After my last stay in hospital I am determined to ensure our next stay is as harmonious as possible. Now that I know what to expect there are some things I can take responsibility for doing in order to make it easier for the nurses and therefore easier on ourselves. I am putting a list here so I can refer back to it. If you have any experience with hospitals and have any suggestions please let me know.
- Have a typed out, detailed list of all of Oscar’s medications to give to the nurses on admission (last time they forgot to put his anti-nausea medication on the Dr’s list and it took 24 hours to get a Dr to add it to the list, which meant Oscar felt sick unnecessarily for way too long)
- Make a ‘Do Not Disturb’ sign for the door with the hours of Oscar’s day sleep written on it and explain to the nurses up front they can’t come in and do a procedure during that time unless absolutely necessary.
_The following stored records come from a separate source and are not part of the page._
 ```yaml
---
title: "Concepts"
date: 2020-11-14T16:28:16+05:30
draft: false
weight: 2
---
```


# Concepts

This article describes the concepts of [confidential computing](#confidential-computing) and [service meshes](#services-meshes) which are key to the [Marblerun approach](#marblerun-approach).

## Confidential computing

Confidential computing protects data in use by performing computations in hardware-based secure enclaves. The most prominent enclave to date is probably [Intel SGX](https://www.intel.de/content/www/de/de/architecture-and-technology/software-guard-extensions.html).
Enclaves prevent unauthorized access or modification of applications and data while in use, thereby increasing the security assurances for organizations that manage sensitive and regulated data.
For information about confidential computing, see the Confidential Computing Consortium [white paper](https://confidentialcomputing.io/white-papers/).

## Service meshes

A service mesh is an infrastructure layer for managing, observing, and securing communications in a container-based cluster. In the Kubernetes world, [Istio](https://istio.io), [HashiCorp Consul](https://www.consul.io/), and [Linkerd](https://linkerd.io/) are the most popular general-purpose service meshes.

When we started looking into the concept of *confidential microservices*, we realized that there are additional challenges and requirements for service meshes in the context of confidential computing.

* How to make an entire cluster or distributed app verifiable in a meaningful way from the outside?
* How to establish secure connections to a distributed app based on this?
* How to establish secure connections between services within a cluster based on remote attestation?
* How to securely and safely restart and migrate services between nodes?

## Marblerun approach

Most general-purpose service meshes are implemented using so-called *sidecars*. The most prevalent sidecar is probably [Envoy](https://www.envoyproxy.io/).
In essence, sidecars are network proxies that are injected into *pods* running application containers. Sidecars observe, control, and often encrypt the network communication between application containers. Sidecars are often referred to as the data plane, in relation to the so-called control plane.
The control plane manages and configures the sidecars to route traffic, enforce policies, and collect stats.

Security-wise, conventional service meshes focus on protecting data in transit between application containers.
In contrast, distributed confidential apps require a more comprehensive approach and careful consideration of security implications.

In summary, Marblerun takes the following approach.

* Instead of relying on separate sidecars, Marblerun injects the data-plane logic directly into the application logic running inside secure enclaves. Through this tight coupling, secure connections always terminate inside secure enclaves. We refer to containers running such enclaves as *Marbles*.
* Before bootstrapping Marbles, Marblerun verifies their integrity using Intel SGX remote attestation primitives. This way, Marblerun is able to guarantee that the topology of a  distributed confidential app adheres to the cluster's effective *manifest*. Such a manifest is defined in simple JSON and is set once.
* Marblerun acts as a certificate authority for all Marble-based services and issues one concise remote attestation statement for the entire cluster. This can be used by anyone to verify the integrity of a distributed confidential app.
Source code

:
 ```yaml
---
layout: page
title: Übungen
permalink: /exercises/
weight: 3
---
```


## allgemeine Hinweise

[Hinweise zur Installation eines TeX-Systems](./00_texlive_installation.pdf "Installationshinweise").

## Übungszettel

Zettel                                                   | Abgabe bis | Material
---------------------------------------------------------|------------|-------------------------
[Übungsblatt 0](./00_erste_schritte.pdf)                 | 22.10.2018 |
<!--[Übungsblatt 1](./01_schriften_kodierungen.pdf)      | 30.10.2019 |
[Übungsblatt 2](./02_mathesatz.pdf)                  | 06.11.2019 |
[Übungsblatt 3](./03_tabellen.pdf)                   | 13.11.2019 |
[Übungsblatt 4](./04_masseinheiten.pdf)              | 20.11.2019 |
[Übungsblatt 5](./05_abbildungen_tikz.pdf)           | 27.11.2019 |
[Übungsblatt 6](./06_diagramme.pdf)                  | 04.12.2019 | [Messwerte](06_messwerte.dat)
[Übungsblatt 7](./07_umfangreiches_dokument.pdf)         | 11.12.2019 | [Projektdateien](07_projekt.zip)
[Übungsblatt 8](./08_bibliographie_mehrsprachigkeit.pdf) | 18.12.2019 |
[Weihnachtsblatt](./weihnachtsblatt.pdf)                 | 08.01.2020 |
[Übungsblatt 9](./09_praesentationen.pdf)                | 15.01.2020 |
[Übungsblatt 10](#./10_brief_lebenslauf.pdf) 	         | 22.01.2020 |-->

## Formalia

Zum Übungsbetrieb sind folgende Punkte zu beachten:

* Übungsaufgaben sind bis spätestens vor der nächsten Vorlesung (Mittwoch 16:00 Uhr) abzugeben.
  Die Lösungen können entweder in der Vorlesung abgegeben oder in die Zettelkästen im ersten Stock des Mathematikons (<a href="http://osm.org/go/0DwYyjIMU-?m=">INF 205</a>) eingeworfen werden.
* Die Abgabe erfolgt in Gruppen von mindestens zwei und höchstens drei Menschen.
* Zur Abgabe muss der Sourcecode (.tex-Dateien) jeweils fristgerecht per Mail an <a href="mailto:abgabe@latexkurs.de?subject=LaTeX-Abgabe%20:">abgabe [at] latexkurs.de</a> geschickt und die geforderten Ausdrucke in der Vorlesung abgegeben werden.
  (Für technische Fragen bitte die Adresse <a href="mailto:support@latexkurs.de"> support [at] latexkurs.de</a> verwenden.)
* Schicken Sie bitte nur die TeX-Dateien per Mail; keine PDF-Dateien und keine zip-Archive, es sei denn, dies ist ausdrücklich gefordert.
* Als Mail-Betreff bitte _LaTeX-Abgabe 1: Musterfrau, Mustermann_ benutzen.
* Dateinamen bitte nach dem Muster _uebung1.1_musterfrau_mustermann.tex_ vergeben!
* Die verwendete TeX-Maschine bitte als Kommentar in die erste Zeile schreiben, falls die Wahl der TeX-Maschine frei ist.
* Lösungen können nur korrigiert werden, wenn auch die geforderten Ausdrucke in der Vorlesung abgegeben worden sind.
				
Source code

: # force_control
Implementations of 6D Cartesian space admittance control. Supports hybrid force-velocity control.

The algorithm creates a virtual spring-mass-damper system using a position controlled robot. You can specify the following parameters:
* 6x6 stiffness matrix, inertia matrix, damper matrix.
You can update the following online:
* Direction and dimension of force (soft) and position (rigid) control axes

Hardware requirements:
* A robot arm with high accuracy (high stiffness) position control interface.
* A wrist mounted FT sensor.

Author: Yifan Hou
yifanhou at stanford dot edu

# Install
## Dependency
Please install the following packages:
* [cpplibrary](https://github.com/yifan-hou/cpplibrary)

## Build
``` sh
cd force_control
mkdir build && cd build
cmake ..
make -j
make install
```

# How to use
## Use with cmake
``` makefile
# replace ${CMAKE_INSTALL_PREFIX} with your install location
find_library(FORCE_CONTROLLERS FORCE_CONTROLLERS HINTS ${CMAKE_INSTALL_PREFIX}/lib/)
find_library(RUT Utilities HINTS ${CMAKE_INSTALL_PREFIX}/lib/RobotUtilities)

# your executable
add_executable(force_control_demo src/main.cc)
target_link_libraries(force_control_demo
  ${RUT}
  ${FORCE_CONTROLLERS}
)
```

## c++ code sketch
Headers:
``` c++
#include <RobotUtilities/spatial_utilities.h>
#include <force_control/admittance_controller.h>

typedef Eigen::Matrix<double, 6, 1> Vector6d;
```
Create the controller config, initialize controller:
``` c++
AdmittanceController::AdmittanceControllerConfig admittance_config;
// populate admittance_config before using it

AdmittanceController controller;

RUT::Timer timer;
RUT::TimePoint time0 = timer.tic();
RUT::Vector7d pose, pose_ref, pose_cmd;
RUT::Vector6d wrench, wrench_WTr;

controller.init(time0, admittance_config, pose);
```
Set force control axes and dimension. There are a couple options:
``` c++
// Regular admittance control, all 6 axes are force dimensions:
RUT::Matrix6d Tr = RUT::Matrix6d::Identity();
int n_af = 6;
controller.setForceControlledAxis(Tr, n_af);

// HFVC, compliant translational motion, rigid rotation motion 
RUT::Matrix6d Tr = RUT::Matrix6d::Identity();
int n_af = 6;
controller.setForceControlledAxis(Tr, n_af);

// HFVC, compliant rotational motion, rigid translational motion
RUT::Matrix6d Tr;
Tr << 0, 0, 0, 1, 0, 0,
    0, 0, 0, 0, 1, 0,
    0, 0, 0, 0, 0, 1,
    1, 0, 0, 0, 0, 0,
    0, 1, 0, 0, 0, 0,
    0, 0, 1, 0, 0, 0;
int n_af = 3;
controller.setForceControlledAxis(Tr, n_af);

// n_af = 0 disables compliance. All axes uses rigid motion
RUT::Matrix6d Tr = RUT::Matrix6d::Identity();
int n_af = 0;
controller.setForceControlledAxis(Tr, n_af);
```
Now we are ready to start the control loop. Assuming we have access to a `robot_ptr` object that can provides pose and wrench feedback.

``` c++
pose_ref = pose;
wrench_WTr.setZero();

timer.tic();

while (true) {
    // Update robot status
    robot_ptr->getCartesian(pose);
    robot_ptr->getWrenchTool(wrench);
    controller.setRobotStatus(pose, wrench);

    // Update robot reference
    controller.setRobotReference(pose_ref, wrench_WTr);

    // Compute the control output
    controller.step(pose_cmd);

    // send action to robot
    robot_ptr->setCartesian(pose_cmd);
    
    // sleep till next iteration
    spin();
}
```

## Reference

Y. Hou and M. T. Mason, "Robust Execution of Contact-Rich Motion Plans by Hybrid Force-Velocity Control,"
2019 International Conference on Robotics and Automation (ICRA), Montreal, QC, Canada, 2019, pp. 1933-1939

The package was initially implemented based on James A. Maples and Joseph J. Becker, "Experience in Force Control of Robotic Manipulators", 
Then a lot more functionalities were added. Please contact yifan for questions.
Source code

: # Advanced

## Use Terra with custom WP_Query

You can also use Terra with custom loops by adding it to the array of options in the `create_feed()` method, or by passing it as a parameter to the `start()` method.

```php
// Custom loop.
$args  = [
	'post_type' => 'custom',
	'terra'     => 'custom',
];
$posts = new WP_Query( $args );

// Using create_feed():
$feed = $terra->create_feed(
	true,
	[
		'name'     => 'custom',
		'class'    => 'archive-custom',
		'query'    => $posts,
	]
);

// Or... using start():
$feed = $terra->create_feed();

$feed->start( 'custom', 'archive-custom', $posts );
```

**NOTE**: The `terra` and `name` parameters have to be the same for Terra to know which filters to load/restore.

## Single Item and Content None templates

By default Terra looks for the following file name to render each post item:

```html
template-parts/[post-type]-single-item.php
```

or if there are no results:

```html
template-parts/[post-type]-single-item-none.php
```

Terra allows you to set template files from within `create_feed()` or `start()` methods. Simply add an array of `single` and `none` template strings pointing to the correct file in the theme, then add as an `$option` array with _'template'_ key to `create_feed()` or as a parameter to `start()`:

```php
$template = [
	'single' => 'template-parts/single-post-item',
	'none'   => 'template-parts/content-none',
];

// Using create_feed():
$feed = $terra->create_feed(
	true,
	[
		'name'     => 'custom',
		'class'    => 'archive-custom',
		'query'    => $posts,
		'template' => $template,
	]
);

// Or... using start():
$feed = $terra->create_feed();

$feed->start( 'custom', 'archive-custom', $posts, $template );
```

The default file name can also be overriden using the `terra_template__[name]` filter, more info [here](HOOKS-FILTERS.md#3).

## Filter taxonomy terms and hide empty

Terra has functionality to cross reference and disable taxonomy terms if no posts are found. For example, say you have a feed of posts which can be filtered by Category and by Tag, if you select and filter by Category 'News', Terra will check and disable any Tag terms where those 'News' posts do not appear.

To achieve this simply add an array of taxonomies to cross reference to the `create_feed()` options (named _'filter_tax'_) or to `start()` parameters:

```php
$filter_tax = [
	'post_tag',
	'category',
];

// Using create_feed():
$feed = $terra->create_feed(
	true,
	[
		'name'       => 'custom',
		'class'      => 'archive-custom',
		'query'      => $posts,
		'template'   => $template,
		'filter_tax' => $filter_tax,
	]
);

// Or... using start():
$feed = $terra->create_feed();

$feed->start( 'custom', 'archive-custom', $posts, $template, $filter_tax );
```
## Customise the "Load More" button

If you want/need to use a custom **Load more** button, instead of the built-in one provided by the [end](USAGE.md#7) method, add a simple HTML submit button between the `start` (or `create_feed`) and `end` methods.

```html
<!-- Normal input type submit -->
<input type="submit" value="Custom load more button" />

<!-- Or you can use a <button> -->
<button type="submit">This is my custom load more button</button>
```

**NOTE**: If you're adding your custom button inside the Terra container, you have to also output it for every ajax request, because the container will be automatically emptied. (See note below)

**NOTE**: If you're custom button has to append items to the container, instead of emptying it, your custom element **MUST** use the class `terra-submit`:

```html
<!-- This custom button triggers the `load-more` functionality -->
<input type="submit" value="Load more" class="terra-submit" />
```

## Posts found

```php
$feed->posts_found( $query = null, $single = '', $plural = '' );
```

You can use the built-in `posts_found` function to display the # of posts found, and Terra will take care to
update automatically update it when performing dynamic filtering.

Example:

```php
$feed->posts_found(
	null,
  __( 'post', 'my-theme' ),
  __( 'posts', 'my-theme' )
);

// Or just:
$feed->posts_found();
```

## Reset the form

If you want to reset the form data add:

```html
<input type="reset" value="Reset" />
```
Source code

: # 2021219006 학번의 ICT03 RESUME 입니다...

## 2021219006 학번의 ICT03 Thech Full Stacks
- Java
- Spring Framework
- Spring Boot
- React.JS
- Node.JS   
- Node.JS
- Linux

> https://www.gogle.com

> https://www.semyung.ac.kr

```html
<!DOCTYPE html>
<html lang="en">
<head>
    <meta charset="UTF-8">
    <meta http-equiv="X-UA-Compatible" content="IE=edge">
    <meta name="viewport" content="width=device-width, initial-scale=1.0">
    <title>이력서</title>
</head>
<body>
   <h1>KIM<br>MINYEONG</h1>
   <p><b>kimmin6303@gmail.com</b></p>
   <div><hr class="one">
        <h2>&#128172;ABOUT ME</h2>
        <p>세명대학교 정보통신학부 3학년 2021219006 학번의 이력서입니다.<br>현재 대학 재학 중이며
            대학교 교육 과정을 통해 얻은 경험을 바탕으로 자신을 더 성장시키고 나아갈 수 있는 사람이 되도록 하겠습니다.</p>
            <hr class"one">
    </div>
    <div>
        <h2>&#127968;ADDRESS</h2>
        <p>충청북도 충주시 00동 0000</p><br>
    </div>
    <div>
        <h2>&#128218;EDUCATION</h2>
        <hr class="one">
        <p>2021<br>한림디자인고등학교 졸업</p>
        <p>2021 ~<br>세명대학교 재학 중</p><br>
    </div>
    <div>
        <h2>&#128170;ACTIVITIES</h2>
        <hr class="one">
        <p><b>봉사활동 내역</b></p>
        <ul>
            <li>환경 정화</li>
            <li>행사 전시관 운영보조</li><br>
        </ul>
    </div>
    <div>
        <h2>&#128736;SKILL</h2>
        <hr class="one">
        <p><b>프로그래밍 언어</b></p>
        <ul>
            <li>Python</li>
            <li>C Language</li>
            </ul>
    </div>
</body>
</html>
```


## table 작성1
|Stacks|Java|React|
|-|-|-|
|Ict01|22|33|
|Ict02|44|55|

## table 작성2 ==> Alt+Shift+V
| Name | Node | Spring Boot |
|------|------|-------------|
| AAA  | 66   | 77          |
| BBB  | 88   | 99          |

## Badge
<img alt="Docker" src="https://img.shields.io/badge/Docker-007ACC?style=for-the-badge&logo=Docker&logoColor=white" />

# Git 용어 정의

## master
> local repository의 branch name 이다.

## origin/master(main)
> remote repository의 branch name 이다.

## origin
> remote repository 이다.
- Before I go to sleep (ha,ha) find out who will be our night nurse and explain the tricks to getting Oscar’s observations (temperature and BP) without waking him.
- Take the black cover for Oscar’s pram so that if we are in a shared room I can put him in that for his day sleep.
- Take Oscar’s noise machine so I can play ocean waves during his sleep to block out the noise.
- Do not give Oscar’s formula over to the nurses to prepare no matter how strict they are on this policy (seriously, they will have to strap me down and drug me to get his bottle away from me this time)
- Take the poster Auntie Robyn made for Oscar to put up in his room to make him feel more at home.
- Take lots of DVDs for Oscar
- Take my yoga and meditation stuff and ensure my IPOD charger is with me.
- Take the Ergobaby backpack so that if Oscar is hooked up to an IV I can still take him for a walk on my back and push the IV stand (I cannot push a pram and IV stand at the same time)
- Constantly remind my ego that this is not about me and my discomfort at having no control over my environment or the freedom to make certain choices for Oscar and instead remind myself when I get anxious or angry to think about what love would do in this circumstance. In every situation, no matter how hard, the question must always be – what would love do? (Of course, sometimes when a nurse is inconsiderate of Oscar’s needs the most loving thing to do is correct her but the trick is to do it with grace and not anger). OK, I can intellectually know this – the challenge for me is whether or not I can put this knowledge into peaceful practice.
Things I can do for Auden in my absence:
- Update the book Auntie Lisa made about what happens when baby goes to hospital and read it to him and get others to read it to him in my absence.
- Try to have him out to visit each day and spend some time with him in the hospital playground.
- Remember how intelligent, resilient, intuitive and remarkable he is and trust him to find his own coping strategies.